The paper tackled the problem of real-time streaming free-viewpoint video reconstruction by proposing StreamLoD-GS, a framework that integrates LoD-structured 3D Gaussian splatting, motion partitioning, and quantized refinement, achieving competitive or state-of-the-art performance in quality, efficiency, and storage.

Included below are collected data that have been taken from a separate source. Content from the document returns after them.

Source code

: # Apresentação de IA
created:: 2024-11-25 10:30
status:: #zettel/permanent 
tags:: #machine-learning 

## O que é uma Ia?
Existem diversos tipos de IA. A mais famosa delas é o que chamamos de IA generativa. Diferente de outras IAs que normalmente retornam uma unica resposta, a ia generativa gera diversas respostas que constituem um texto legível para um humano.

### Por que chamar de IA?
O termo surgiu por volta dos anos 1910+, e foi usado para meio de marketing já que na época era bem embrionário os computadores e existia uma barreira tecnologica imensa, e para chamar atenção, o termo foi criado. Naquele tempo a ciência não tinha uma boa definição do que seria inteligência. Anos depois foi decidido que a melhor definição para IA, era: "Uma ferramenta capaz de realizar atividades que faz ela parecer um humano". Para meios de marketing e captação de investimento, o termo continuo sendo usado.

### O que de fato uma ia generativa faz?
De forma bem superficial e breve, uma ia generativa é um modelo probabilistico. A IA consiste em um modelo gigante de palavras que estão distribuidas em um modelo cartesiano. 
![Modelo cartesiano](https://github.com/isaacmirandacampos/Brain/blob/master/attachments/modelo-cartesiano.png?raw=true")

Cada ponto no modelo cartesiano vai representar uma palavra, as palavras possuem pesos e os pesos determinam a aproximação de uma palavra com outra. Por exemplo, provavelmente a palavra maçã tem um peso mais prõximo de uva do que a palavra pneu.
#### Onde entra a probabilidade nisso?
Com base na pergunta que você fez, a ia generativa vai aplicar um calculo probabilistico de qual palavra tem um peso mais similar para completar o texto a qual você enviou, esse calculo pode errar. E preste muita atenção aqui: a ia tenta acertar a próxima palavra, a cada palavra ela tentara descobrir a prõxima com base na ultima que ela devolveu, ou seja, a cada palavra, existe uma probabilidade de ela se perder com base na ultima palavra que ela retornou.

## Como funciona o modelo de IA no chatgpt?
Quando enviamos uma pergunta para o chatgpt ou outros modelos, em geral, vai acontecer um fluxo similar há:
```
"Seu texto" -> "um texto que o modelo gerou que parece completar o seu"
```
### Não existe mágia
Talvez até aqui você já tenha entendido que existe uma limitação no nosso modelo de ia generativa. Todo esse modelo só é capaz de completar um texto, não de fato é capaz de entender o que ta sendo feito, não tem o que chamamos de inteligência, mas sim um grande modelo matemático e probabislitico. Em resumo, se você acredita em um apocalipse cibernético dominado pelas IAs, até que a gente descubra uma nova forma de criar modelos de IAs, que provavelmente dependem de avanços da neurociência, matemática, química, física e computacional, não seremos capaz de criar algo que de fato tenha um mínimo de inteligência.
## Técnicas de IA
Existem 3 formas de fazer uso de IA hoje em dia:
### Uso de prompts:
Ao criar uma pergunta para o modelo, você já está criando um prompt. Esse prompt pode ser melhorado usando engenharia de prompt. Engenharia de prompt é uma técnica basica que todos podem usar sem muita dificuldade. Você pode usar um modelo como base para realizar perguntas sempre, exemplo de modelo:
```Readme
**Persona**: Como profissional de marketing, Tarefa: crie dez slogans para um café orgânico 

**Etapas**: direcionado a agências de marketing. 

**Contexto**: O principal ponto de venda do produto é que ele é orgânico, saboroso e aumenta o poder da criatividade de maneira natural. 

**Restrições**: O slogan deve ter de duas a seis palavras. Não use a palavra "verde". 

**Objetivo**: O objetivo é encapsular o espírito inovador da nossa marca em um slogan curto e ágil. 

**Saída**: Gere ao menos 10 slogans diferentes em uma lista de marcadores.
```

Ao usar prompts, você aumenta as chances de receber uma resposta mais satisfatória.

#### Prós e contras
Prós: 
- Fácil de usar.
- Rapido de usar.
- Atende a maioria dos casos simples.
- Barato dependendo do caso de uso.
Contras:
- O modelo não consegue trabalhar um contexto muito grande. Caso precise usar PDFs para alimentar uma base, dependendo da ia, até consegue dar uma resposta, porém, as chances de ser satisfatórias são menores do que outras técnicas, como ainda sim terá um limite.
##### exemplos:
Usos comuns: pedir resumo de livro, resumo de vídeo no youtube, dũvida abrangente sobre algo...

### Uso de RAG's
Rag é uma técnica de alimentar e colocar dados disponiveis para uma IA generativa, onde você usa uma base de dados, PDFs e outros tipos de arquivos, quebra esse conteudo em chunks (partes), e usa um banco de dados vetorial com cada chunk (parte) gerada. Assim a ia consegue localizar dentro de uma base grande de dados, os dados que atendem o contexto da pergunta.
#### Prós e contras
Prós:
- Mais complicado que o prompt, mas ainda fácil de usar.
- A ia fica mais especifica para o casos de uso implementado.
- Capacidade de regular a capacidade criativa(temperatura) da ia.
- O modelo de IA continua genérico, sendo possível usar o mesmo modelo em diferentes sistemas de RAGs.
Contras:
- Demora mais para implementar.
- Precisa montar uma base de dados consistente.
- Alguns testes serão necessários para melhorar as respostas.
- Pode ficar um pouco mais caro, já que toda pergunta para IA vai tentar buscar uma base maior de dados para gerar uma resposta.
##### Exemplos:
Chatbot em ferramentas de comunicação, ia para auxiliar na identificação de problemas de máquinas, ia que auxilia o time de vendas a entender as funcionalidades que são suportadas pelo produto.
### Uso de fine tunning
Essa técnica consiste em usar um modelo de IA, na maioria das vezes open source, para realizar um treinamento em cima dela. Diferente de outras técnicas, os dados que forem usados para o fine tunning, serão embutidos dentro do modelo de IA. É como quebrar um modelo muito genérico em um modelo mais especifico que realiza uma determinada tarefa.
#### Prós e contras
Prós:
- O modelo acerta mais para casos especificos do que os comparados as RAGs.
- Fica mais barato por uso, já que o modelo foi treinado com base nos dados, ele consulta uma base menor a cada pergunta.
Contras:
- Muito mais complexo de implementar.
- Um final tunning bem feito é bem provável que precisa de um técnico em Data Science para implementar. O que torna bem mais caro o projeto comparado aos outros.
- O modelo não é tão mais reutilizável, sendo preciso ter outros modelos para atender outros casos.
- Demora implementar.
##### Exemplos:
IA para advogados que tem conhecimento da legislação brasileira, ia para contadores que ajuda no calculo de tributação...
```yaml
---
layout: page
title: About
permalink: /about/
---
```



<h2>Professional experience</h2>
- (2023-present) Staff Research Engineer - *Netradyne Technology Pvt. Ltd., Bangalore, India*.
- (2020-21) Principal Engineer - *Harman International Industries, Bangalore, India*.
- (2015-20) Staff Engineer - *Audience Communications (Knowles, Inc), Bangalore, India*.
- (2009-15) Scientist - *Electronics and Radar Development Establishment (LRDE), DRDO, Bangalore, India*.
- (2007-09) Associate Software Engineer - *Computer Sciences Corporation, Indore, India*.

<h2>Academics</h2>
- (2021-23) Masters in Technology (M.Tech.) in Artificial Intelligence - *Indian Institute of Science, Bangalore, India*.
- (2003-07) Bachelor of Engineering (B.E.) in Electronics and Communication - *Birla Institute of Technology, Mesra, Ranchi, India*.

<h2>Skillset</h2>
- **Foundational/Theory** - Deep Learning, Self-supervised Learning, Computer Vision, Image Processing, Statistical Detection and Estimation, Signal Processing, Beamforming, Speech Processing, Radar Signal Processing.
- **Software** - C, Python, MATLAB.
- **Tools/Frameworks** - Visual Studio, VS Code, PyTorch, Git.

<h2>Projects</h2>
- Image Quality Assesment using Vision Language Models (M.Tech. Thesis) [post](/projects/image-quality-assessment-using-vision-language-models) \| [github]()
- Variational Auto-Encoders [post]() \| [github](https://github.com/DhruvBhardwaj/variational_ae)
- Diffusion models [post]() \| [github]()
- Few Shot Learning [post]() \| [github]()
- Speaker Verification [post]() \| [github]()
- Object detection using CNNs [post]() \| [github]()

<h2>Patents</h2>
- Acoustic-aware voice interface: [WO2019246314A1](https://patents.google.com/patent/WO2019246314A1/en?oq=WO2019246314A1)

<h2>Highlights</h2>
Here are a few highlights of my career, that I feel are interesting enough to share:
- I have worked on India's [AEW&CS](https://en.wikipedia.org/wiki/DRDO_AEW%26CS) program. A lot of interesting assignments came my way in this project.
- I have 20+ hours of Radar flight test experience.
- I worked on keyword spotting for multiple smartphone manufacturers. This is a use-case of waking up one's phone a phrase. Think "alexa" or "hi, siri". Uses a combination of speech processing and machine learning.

Free-Viewpoint Video (FVV) reconstruction enables photorealistic and interactive 3D scene visualization; however, real-time streaming is often bottlenecked by sparse-view inputs, prohibitive training costs, and bandwidth constraints. While recent 3D Gaussian Splatting (3DGS) has advanced FVV due to its superior rendering speed, Streaming Free-Viewpoint Video (SFVV) introduces additional demands for rapid optimization, high-fidelity reconstruction under sparse constraints, and minimal storage footprints. To bridge this gap, we propose StreamLoD-GS, an LoD-based Gaussian Splatting framework designed specifically for SFVV. Our approach integrates three core innovations: 1) an Anchor- and Octree-based LoD-structured 3DGS with a hierarchical Gaussian dropout technique to ensure efficient and stable optimization while maintaining high-quality rendering; 2) a GMM-based motion partitioning mechanism that separates dynamic and static content, refining dynamic regions while preserving background stability; and 3) a quantized residual refinement framework that significantly reduces storage requirements without compromising visual fidelity. Extensive experiments demonstrate that StreamLoD-GS achieves competitive or state-of-the-art performance in terms of quality, efficiency, and storage.